A C++ module for Object Detection and tracking (in this case humans are detected, but 80 classes from COCO dataset can be detected). The coordinates of all the objects detected in the camera frame are transformed into robot reference frame for further processing.
- Naitri Rajyaguru, Robotics Graduate Student at University of Maryland, College Park.
- Mayank Joshi, Robotics Graduate Student at University of Maryland, College Park.
Human detection is a part of object detection where primary class “human/person” is detected in images or video frames. In robotics, human detection is very necessary as humans are dynamic obstacles and no one would want a robot colliding with a human.
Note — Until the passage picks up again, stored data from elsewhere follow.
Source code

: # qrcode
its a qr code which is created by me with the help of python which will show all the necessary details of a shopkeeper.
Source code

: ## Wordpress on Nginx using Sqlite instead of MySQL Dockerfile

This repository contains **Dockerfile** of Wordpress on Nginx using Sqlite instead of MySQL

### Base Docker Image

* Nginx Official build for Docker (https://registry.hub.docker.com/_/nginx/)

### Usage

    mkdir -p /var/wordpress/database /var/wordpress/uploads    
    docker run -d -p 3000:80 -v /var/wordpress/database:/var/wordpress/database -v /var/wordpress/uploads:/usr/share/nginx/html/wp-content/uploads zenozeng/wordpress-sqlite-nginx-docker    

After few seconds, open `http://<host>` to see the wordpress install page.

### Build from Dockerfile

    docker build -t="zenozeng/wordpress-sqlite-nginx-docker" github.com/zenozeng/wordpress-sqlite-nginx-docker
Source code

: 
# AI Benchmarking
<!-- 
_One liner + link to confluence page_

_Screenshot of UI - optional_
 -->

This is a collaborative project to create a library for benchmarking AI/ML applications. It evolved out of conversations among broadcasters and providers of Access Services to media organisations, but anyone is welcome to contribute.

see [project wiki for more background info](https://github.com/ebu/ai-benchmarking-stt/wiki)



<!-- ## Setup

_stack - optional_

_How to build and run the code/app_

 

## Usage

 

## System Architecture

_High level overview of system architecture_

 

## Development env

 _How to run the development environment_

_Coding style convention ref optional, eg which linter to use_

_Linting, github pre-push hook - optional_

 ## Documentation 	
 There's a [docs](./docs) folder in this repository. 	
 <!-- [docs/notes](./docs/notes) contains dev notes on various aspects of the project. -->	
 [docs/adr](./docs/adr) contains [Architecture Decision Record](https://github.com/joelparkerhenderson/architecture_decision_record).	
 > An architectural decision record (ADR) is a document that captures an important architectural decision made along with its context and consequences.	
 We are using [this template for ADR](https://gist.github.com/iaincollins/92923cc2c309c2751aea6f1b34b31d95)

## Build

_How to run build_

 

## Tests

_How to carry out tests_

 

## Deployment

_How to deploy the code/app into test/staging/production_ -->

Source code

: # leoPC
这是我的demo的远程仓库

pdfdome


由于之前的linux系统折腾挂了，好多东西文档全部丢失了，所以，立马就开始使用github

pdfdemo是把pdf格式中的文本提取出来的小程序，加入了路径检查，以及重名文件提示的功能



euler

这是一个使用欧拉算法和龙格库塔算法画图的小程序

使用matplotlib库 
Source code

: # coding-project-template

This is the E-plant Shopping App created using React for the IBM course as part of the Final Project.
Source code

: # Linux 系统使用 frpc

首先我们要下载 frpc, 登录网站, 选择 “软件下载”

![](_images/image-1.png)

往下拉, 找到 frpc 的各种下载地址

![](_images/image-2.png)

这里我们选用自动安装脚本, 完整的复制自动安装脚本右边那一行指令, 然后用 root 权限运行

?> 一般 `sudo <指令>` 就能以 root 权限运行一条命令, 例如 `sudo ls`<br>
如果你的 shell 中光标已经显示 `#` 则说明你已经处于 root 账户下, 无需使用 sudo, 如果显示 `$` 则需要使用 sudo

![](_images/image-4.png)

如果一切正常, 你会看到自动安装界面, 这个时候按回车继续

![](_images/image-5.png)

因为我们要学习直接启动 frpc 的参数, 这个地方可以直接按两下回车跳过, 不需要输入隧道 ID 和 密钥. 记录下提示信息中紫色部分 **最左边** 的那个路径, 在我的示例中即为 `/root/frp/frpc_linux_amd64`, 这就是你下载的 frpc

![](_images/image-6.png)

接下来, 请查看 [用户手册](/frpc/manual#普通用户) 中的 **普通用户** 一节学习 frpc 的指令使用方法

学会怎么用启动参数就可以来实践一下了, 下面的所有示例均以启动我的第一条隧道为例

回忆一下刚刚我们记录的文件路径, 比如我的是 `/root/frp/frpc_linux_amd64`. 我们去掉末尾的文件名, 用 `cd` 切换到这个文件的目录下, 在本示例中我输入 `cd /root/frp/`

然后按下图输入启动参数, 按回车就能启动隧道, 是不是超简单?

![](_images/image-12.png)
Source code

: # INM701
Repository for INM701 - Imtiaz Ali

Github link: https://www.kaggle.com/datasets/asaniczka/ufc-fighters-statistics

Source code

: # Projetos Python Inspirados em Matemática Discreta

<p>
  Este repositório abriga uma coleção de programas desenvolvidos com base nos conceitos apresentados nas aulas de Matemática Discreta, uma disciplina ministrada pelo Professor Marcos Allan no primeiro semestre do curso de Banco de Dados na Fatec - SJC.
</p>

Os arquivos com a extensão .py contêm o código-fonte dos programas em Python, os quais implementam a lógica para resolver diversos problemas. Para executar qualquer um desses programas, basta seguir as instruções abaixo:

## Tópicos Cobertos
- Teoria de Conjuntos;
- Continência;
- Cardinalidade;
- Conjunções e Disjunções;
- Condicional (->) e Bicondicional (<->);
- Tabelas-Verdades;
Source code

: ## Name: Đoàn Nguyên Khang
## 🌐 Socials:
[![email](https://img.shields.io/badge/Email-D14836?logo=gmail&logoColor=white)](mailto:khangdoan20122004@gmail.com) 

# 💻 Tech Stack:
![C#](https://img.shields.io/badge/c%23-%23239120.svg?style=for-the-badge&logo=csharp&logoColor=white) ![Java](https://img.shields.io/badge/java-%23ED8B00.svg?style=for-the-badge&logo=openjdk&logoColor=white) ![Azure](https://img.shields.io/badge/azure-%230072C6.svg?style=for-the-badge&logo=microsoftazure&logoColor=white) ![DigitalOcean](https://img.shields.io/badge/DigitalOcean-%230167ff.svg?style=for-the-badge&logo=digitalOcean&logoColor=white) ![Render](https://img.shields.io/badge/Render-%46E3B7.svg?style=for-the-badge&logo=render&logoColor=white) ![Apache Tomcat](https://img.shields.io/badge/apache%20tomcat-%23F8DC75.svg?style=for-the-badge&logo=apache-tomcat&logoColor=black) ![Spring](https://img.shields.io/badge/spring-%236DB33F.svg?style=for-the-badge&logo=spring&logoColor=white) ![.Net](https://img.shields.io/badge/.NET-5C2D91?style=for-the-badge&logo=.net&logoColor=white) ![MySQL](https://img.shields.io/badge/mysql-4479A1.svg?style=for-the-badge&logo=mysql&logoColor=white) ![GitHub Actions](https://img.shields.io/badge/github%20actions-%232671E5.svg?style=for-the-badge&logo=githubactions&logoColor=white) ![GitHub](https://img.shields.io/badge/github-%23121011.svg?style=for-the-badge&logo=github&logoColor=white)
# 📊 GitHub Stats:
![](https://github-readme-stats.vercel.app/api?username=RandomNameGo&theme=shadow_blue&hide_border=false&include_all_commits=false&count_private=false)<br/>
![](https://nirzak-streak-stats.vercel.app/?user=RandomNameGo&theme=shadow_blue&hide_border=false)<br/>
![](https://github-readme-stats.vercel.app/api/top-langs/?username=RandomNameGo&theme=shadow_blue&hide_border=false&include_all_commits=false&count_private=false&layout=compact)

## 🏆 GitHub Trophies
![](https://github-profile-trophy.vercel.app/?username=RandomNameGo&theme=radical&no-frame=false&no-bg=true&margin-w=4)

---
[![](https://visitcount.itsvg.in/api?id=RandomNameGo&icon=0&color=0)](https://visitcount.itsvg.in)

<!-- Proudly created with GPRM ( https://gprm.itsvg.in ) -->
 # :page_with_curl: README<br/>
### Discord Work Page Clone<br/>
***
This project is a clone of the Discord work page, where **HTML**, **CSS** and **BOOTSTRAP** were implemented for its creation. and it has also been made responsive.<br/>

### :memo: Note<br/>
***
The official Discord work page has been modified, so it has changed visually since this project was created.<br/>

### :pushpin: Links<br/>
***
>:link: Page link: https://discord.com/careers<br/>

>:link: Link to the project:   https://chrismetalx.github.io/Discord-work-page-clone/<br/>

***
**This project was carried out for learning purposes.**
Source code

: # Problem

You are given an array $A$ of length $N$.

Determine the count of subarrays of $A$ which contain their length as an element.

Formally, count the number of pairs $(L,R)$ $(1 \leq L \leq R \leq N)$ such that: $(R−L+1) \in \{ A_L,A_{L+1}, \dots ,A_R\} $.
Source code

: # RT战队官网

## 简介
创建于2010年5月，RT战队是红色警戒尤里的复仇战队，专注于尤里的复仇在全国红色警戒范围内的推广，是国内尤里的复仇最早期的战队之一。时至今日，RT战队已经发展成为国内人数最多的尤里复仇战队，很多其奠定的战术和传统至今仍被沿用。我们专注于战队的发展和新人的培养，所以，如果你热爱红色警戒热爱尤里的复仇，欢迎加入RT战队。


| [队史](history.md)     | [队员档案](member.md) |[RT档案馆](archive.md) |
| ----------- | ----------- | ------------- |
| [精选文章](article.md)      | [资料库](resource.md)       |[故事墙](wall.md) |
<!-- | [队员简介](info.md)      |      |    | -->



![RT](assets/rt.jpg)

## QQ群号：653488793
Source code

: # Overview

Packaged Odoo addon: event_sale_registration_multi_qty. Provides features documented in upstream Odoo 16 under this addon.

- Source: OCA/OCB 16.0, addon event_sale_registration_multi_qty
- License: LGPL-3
Therefore, for navigation, a robot needs to detect and identify humans in its field of view.
We propose a human detection and tracking module, which uses computer vision algorithms to perceive the environment. The module uses a monocular camera to get frames in which humans are first detected by a deep neural network model and then those are tracked till they are present in the frame. Alot of research has been done in the field of object detection, especially human detection. Although quite a lot algorithms are quite efficient, like HOG (Histogram of Oriented Gradients) but they are not as robust as a deep neural network. Now days we have processing power that could run DNN model in real time and the accuracy of the model can be increased by training it on more data, therefore a scope of improvement is always present. Our module also has the capability to obtain training data and check the performance of DNN model on the test data, which can be provided by the user.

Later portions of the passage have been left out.